Réserve d’argent

Ça y est les mecs ! Mon Mac mini M1 est commandé ! Avec le câble et l’adaptateur qui me permettront de le brancher à mon vieil iMac 2012 afin de l’utiliser comme écran externe ! Alors évidemment, dès que je l’ai, je vais écrire quelques articles dessus, puisque je suis un inconditionnel d’Apple, et que dans ce blog, on peut parler de tout et n’importe quoi (j’envisage d’ailleurs un article sur la fondue trois fromages dès que j’aurai l’occasion de chercher une recette sympa), mais ce n’est pas l’objet du présent article. Le truc, c’est que pour acheter ce petit Mac que j’ai également gonflé à bloc pour avoir le moins de problèmes de mémoire possible (ça aussi, je vous expliquerai pourquoi. Les raisons sont ne sont pas si évidentes), j’ai été obligé de contracter un prêt.
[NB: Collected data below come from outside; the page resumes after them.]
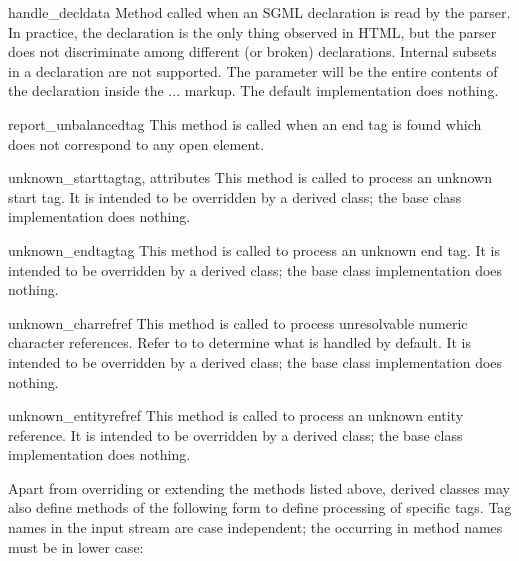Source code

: \begin{methoddesc}{handle_decl}{data}
Method called when an SGML declaration is read by the parser.  In
practice, the  declaration is the only thing observed in
HTML, but the parser does not discriminate among different (or broken)
declarations.  Internal subsets in a  declaration are
not supported.  The  parameter will be the entire contents
of the declaration inside the \code{<!}...\code{>} markup.  The
default implementation does nothing.
\end{methoddesc}

\begin{methoddesc}{report_unbalanced}{tag}
This method is called when an end tag is found which does not
correspond to any open element.
\end{methoddesc}

\begin{methoddesc}{unknown_starttag}{tag, attributes}
This method is called to process an unknown start tag.  It is intended
to be overridden by a derived class; the base class implementation
does nothing.
\end{methoddesc}

\begin{methoddesc}{unknown_endtag}{tag}
This method is called to process an unknown end tag.  It is intended
to be overridden by a derived class; the base class implementation
does nothing.
\end{methoddesc}

\begin{methoddesc}{unknown_charref}{ref}
This method is called to process unresolvable numeric character
references.  Refer to  to determine what is
handled by default.  It is intended to be overridden by a derived
class; the base class implementation does nothing.
\end{methoddesc}

\begin{methoddesc}{unknown_entityref}{ref}
This method is called to process an unknown entity reference.  It is
intended to be overridden by a derived class; the base class
implementation does nothing.
\end{methoddesc}

Apart from overriding or extending the methods listed above, derived
classes may also define methods of the following form to define
processing of specific tags.  Tag names in the input stream are case
independent; the  occurring in method names must be in lower
case:

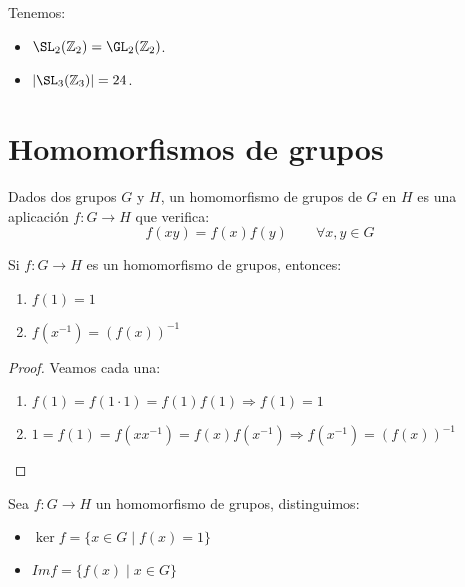 \begin{ejemplo}
    Tenemos:
    \begin{itemize}
        \item $\SL_2(\mathbb{Z}_2)=\GL_2(\mathbb{Z}_2)$.
        \item $|\SL_3(\mathbb{Z}_3)| = 24$.
    \end{itemize}
\end{ejemplo}

\section{Homomorfismos de grupos}
\begin{definicion}[Homomorfismo]
    Dados dos grupos $G$ y $H$, un homomorfismo de grupos de $G$ en $H$ es una aplicación $f:G\rightarrow H$ que verifica:
    \begin{equation*}
        f(xy) = f(x)f(y) \qquad \forall x,y\in G
    \end{equation*}
\end{definicion}

\begin{prop}
    Si $f:G\to H$ es un homomorfismo de grupos, entonces:
    \begin{enumerate}
        \item $f(1) = 1$
        \item $f(x^{-1}) = {(f(x))}^{-1}$
    \end{enumerate}
    \begin{proof}
        Veamos cada una:
        \begin{enumerate}
            \item $f(1) = f(1\cdot 1) = f(1)f(1)\Longrightarrow f(1) = 1$
            \item $1 = f(1) = f(xx^{-1}) = f(x)f(x^{-1}) \Longrightarrow f(x^{-1}) = {(f(x))}^{-1}$
        \end{enumerate}
    \end{proof}
\end{prop}

\begin{definicion}
Sea $f:G\to H$ un homomorfismo de grupos, distinguimos:
\begin{itemize}
    \item $\ker f = \{x\in G \mid f(x) = 1\}$
    \item $Im f = \{f(x) \mid x\in G\}$
\end{itemize}
\end{definicion}

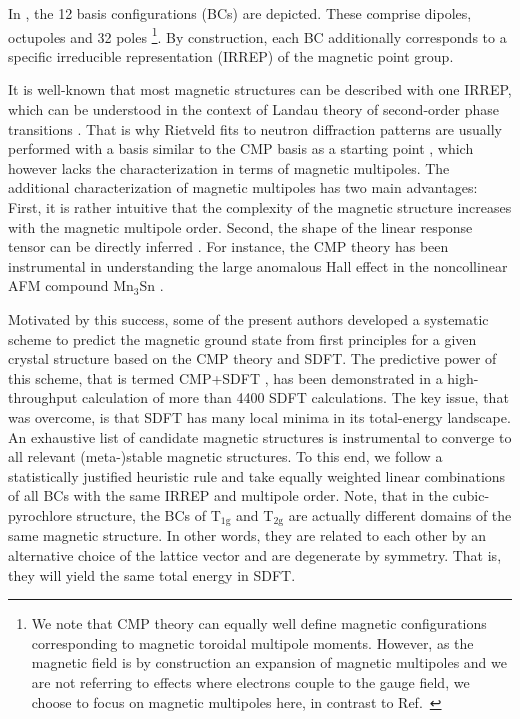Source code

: \documentclass[10pt]{iopart}
\begin{document}
In , the 12 basis configurations (BCs) are depicted. These comprise dipoles, octupoles and 32 poles \footnote{We note that CMP theory can equally well define magnetic configurations corresponding to magnetic toroidal multipole moments. However, as the magnetic field is by construction an expansion of magnetic multipoles and we are not referring to effects where electrons couple to the gauge field, we choose to focus on magnetic multipoles here, in contrast to Ref.\ \cite{suzuki2019multipole}}. By construction, each BC additionally corresponds to a specific irreducible representation (IRREP) of the magnetic point group. 

It is well-known that most magnetic structures can be described with one IRREP, which can be understood in the context of Landau theory of second-order phase transitions \cite{landau2013course}. That is why Rietveld fits \cite{rietveld1969profile} to neutron diffraction patterns are usually performed with a basis similar to the CMP basis as a starting point \cite{hovestreydt1992karep,wills2000new,sikora2004mody,stokes2006isodisplace,aroyo2011crystallography,wills2015indexing}, which however lacks the characterization in terms of magnetic multipoles. The additional characterization of magnetic multipoles has two main advantages: First, it is rather intuitive that the complexity of the magnetic structure increases with the magnetic multipole order. Second, the shape of the linear response tensor can be directly inferred \cite{hayami2018classification}. For instance, the CMP theory has been instrumental in understanding the large anomalous Hall effect in the noncollinear AFM compound Mn$_3$Sn \cite{suzuki2017cluster,hayami2021essential}. 

Motivated by this success, some of the present authors developed a systematic scheme \cite{huebsch2021benchmark} to predict the magnetic ground state from first principles for a given crystal structure based on the CMP theory and SDFT. The predictive power of this scheme, that is termed CMP+SDFT \cite{huebsch2021benchmark}, has been demonstrated in a high-throughput calculation of more than 4400 SDFT calculations. 
The key issue, that was overcome, is that SDFT has many local minima in its total-energy landscape. An exhaustive list of candidate magnetic structures is instrumental to converge to all relevant (meta-)stable magnetic structures. To this end, we follow a statistically justified heuristic rule and take equally weighted linear combinations of all BCs with the same IRREP and multipole order. 
Note, that in the cubic-pyrochlore structure, the BCs of T$_{1\mathrm{g}}$ and T$_{2\mathrm{g}}$ are actually different domains of the same magnetic structure. In other words, they are related to each other by an alternative choice of the lattice vector and are degenerate by symmetry. That is, they will yield the same total energy in SDFT. 
\end{document}
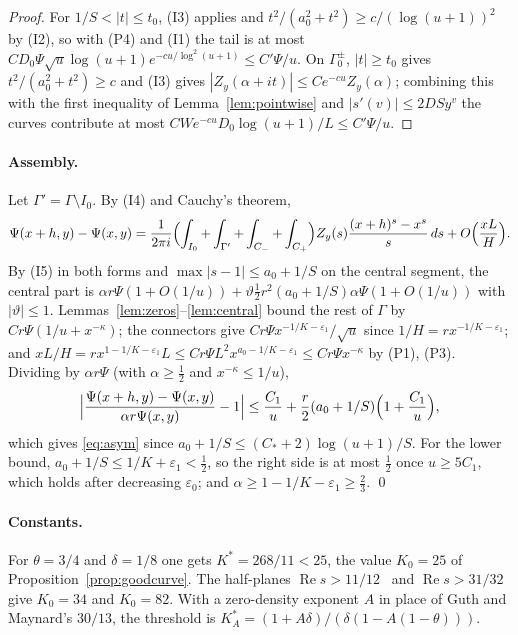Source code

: \begin{proof}
For $1/S<|t|\le t_0$, (I3) applies and $t^2/(a_0^2+t^2)\ge c/(\log(u+1))^2$ by (I2), so with (P4) and (I1)
the tail is at most $CD_0\Psi\sqrt u\log(u+1)e^{-cu/\log^2(u+1)}\le C'\Psi/u$. On $\Gamma_0^\pm$, $|t|\ge t_0$
gives $t^2/(a_0^2+t^2)\ge c$ and (I3) gives $|Z_y(\alpha+it)|\le Ce^{-cu}Z_y(\alpha)$; combining this with the first
inequality of Lemma~\ref{lem:pointwise} and $|s'(v)|\le2DSy^v$ the curves contribute at most
$CWe^{-cu}D_0\log(u+1)/L\le C'\Psi/u$.
\end{proof}

\paragraph{Assembly.}
Let $\Gamma'=\Gamma\setminus I_0$. By (I4) and Cauchy's theorem,
\[
\Psi(x+h,y)-\Psi(x,y)=\frac1{2\pi i}\Bigl(\int_{I_0}+\int_{\Gamma'}+\int_{C_-}+\int_{C_+}\Bigr)
Z_y(s)\frac{(x+h)^s-x^s}{s}\,ds+O\Bigl(\frac{xL}H\Bigr).
\]
By (I5) in both forms and $\max|s-1|\le a_0+1/S$ on the central
segment, the central part is $\alpha r\Psi(1+O(1/u))+\vartheta\tfrac12r^2(a_0+1/S)\alpha\Psi(1+O(1/u))$ with
$|\vartheta|\le1$. Lemmas~\ref{lem:zeros}--\ref{lem:central} bound the rest of $\Gamma$ by
$Cr\Psi(1/u+x^{-\kappa})$; the connectors give $Cr\Psi x^{-1/K-\varepsilon_1}/\sqrt u$ since $1/H=rx^{-1/K-\varepsilon_1}$;
and $xL/H=rx^{1-1/K-\varepsilon_1}L\le Cr\Psi L^2x^{a_0-1/K-\varepsilon_1}\le Cr\Psi x^{-\kappa}$ by (P1), (P3).
Dividing by $\alpha r\Psi$ (with $\alpha\ge\tfrac12$ and $x^{-\kappa}\le1/u$),
\[
\Bigl|\frac{\Psi(x+h,y)-\Psi(x,y)}{\alpha r\Psi(x,y)}-1\Bigr|\le\frac{C_1}u+\frac r2(a_0+1/S)\Bigl(1+\frac{C_1}u\Bigr),
\]
which gives \eqref{eq:asym} since $a_0+1/S\le(C_*+2)\log(u+1)/S$. For the lower bound,
$a_0+1/S\le1/K+\varepsilon_1<\tfrac12$, so the right side is at most $\tfrac12$ once $u\ge5C_1$, which holds after
decreasing $\varepsilon_0$; and $\alpha\ge1-1/K-\varepsilon_1\ge\tfrac23$. \qed

\paragraph{Constants.}
For $\theta=3/4$ and $\delta=1/8$ one gets $K^*=268/11<25$, the value $K_0=25$ of
Proposition~\ref{prop:goodcurve}. The half-planes $\operatorname{Re}s>11/12$~\cite{Kon26} and
$\operatorname{Re}s>31/32$~\cite{CT26} give $K_0=34$ and $K_0=82$. With a zero-density exponent $A$ in place of
Guth and Maynard's $30/13$, the threshold is $K^*_A=(1+A\delta)/(\delta(1-A(1-\theta)))$.

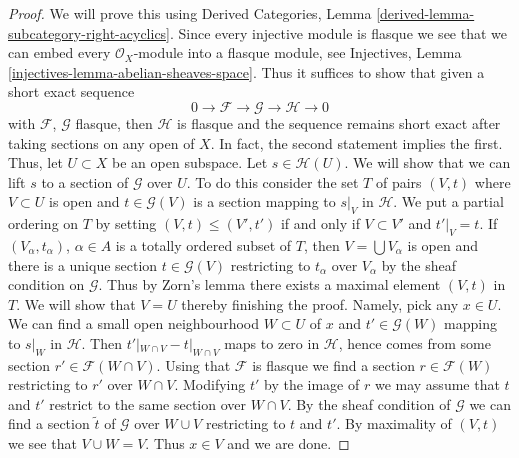 \begin{proof}
We will prove this using
Derived Categories, Lemma \ref{derived-lemma-subcategory-right-acyclics}.
Since every injective module is flasque we see that we can embed
every $\mathcal{O}_X$-module into a flasque module, see
Injectives, Lemma \ref{injectives-lemma-abelian-sheaves-space}.
Thus it suffices to show that given a short exact sequence
$$
0 \to \mathcal{F} \to \mathcal{G} \to \mathcal{H} \to 0
$$
with $\mathcal{F}$, $\mathcal{G}$ flasque, then $\mathcal{H}$
is flasque and the sequence remains short exact after taking sections
on any open of $X$. In fact, the second statement implies the first.
Thus, let $U \subset X$ be an open subspace. Let $s \in \mathcal{H}(U)$.
We will show that we can lift $s$ to a section of $\mathcal{G}$
over $U$. To do this consider the set $T$ of pairs $(V, t)$
where $V \subset U$ is open and $t \in \mathcal{G}(V)$ is a section
mapping to $s|_V$ in $\mathcal{H}$.
We put a partial ordering on $T$ by setting
$(V, t) \leq (V', t')$ if and only if $V \subset V'$ and $t'|_V = t$.
If $(V_\alpha, t_\alpha)$, $\alpha \in A$
is a totally ordered subset of $T$, then $V = \bigcup V_\alpha$
is open and there is a unique section $t \in \mathcal{G}(V)$
restricting to $t_\alpha$ over $V_\alpha$ by the sheaf condition on
$\mathcal{G}$. Thus by Zorn's lemma there exists a maximal element
$(V, t)$ in $T$. We will show that $V = U$ thereby finishing the proof.
Namely, pick any $x \in U$. We can find a small open neighbourhood
$W \subset U$ of $x$ and $t' \in \mathcal{G}(W)$ mapping to $s|_W$
in $\mathcal{H}$. Then $t'|_{W \cap V} - t|_{W \cap V}$ maps to
zero in $\mathcal{H}$, hence comes from some section
$r' \in \mathcal{F}(W \cap V)$. Using that $\mathcal{F}$ is flasque
we find a section $r \in \mathcal{F}(W)$ restricting to $r'$
over $W \cap V$. Modifying $t'$ by the image of $r$ we may
assume that $t$ and $t'$ restrict to the same section over
$W \cap V$. By the sheaf condition of $\mathcal{G}$
we can find a section $\tilde t$ of $\mathcal{G}$ over
$W \cup V$ restricting to $t$ and $t'$.
By maximality of $(V, t)$ we see that $V \cup W = V$.
Thus $x \in V$ and we are done.
\end{proof}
Alors au niveau du prix, une fois le Mac mini configuré au max, j’en ai eu pour moins cher que si j’avais acheté le modèle précédent. 1000 euros moins cher. Ça veut dire que j’en ai eu pour 2000 euros au lieu de 3000 (j’arrondis les montants pour faire plus simple). Et les 2000 euros, ben je peux pas les sortir comme ça. Vous oui, probablement, mais pas moi. Alors tout d’abord, j’ai fait une simulation du prêt Sofinco proposé par Apple, puis j’ai choisi de contracter plutôt un prêt auprès de ma banque, moins cher et plus flexible. Pour cela, j’ai utilisé ce que la banque appelle une réserve d’argent, ce qui nous amène au sujet de cet article.

Le calcul de l’indice d’inflation étant de moins en moins adapté au coût réel de la vie, les banques ont prévu pour leurs clients cet espèce de prêt modernisé, pour leur permettre de maintenir leur niveau de vie en vivant littéralement au-dessus de leurs moyens. Le principe, c’est qu’en fonction de vos revenus, vous disposez d’une somme d’argent plafonnée que vous pouvez emprunter à tout moment sans avoir à le justifier ni à rencontrer un conseiller. Une fois cet emprunt validé sur le site de la banque ou par téléphone, les échéances tombent tous les mois, jusqu’au remboursement total du prêt.

Alors normalement, rembourser un prêt, ce n’est pas compliqué si vous avez bien évalué vos mensualités et vos revenus. Il existe même une pratique courante qui consiste à acheter un logement à crédit, le louer, rembourser le crédit avec les loyers dans un premier temps, puis en récolter les bénéfices une fois le prêt remboursé. Normalement, tout baigne.

Là où ça devient compliqué, c’est quand vous vous vous retrouvez tout à coup avec un revenu proche du zéro… et pas de loyers. En effet, en période d’état d’urgence sanitaire, l’État peut interdire aux propriétaires pendant une période donnée de réclamer des indemnités pour loyer impayé. En d’autres termes, si votre locataire n’a pas envie de payer son loyer pendant la période en question, tout ce que vous pouvez faire légalement, c’est reporter les paiements.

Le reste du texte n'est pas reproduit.